WORK REQUIRED:
The material below holds a span beginning at the line with "- OCR processing in isolated queue workers" and ending at the line with "- Transaction data retained indefinitely". Quote that span exactly, both ends included, and only that span.
_ _ _ _ _ _ _
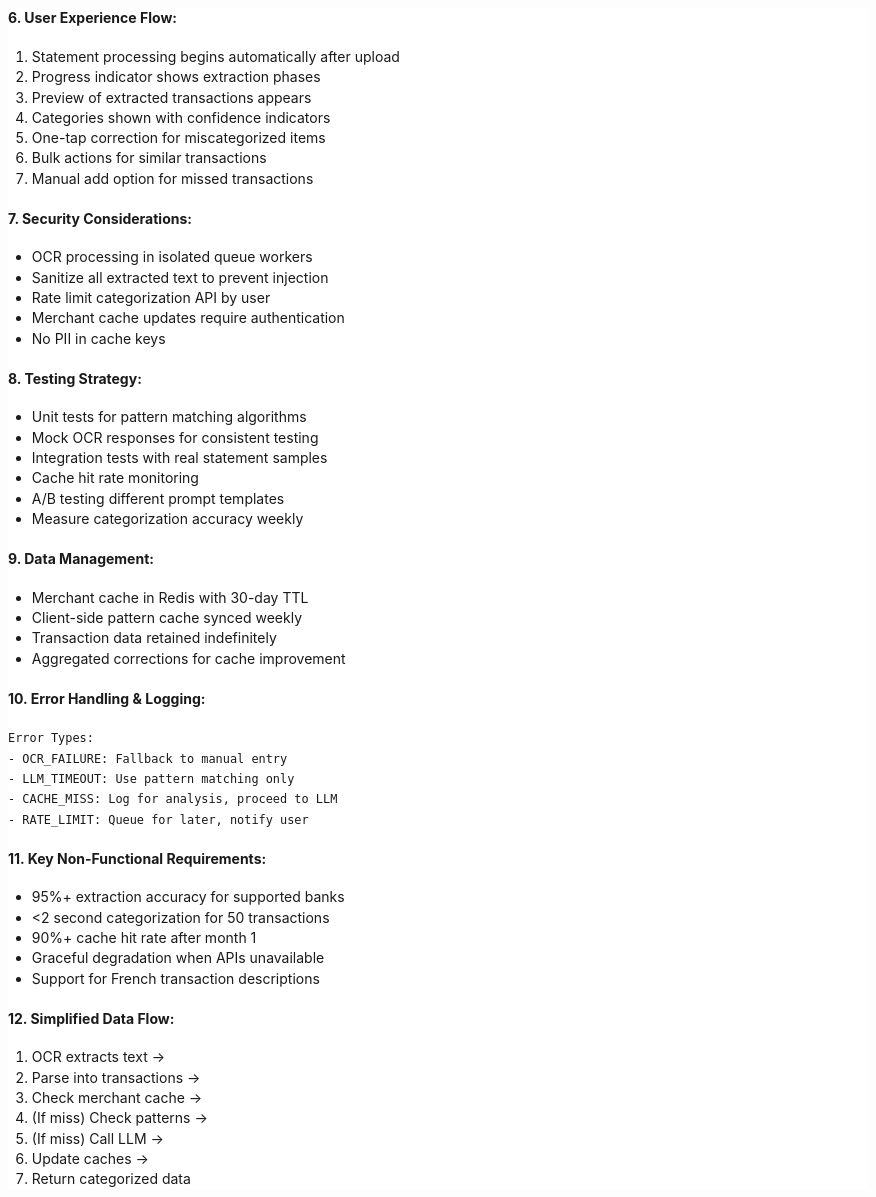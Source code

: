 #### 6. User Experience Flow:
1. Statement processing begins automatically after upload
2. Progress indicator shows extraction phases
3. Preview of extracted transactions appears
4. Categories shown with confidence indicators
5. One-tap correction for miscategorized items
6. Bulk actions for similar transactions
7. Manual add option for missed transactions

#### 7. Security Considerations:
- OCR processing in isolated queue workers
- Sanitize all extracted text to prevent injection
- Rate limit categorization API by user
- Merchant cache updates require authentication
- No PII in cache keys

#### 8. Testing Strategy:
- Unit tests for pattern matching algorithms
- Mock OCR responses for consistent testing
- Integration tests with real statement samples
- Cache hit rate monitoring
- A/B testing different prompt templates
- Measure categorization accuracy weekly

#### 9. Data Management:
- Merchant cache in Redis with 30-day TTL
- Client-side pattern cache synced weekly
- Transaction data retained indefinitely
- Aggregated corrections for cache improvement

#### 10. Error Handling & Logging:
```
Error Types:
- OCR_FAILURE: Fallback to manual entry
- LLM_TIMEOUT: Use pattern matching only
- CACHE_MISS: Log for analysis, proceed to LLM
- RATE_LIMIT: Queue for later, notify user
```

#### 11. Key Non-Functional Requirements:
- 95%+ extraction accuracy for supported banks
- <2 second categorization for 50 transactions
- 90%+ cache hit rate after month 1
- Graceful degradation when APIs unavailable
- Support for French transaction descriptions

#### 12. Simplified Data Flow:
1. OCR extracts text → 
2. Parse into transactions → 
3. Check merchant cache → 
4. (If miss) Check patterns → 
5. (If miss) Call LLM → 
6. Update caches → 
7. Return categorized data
_ _ _ _ _ _ _
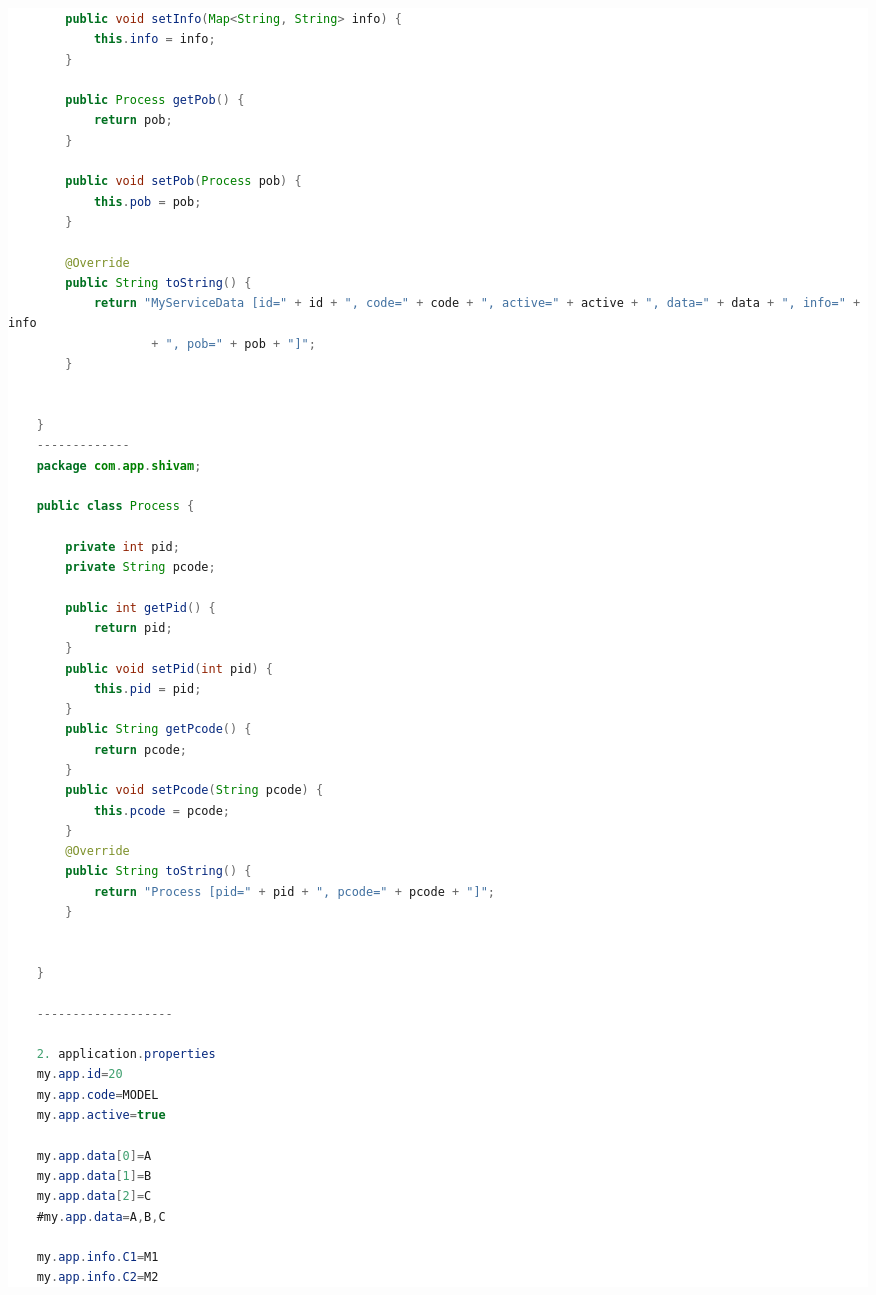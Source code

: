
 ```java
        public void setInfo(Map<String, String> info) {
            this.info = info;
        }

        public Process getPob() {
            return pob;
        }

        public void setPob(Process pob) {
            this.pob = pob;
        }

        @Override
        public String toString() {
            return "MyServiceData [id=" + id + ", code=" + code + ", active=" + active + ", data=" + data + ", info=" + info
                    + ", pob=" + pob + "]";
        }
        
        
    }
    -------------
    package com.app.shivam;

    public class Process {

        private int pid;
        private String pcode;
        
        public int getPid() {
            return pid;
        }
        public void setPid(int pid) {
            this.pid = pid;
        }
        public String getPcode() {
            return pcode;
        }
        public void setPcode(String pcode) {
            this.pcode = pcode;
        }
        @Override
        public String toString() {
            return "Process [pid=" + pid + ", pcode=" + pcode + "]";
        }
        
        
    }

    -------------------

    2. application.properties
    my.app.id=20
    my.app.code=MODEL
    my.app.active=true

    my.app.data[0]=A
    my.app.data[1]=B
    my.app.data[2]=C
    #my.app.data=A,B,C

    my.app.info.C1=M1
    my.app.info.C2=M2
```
_ _ _ _ _ _ _
YOUR SOLUTION:
- OCR processing in isolated queue workers
- Sanitize all extracted text to prevent injection
- Rate limit categorization API by user
- Merchant cache updates require authentication
- No PII in cache keys

#### 8. Testing Strategy:
- Unit tests for pattern matching algorithms
- Mock OCR responses for consistent testing
- Integration tests with real statement samples
- Cache hit rate monitoring
- A/B testing different prompt templates
- Measure categorization accuracy weekly

#### 9. Data Management:
- Merchant cache in Redis with 30-day TTL
- Client-side pattern cache synced weekly
- Transaction data retained indefinitely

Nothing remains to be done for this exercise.